Saved entries:

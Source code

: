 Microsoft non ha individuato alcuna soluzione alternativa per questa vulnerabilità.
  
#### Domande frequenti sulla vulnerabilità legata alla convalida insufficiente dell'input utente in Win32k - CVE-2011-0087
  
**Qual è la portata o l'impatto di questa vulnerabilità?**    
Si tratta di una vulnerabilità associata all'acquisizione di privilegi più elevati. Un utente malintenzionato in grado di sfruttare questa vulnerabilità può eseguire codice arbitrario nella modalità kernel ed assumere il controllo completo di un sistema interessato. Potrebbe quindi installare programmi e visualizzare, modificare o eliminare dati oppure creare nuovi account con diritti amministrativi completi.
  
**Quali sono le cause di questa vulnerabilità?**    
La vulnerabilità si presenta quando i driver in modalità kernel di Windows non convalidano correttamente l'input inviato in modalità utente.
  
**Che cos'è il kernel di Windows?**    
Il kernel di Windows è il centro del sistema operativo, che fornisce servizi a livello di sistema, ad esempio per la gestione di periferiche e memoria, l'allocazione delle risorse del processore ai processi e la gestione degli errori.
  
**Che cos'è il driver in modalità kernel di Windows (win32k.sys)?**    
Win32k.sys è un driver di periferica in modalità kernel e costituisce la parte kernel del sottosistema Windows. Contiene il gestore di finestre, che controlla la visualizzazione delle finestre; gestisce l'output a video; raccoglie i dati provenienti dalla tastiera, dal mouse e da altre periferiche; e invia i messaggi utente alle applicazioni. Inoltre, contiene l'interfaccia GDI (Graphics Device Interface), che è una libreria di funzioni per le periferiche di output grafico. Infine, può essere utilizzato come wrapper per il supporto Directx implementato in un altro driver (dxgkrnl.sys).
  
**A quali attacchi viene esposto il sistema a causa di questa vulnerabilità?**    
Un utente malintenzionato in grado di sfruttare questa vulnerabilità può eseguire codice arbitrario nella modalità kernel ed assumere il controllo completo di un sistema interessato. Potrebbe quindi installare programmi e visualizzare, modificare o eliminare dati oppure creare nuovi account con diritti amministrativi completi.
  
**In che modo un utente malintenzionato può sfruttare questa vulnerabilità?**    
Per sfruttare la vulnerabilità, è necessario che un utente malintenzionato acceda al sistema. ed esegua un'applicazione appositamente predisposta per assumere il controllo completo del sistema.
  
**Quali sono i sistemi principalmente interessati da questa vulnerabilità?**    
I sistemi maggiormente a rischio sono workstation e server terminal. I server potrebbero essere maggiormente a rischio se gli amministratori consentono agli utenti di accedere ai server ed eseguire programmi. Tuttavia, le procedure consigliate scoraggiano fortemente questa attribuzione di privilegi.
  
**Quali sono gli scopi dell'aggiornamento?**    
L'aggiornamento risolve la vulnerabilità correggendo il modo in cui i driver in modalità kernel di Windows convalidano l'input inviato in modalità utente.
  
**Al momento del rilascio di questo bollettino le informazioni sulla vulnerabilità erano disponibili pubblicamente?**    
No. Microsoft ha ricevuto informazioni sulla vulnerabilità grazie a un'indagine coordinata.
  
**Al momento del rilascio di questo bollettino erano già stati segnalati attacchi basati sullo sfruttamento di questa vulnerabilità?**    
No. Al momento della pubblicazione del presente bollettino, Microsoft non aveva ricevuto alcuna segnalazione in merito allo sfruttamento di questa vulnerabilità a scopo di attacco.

## Prompt
In the data above, find the line that contains "l'impatto di questa vulnerabilità?**", then reproduce exactly every line from the first line through that line.

## Response to this task
Source code

: Microsoft non ha individuato alcuna soluzione alternativa per questa vulnerabilità.
  
#### Domande frequenti sulla vulnerabilità legata alla convalida insufficiente dell'input utente in Win32k - CVE-2011-0087
  
**Qual è la portata o l'impatto di questa vulnerabilità?**    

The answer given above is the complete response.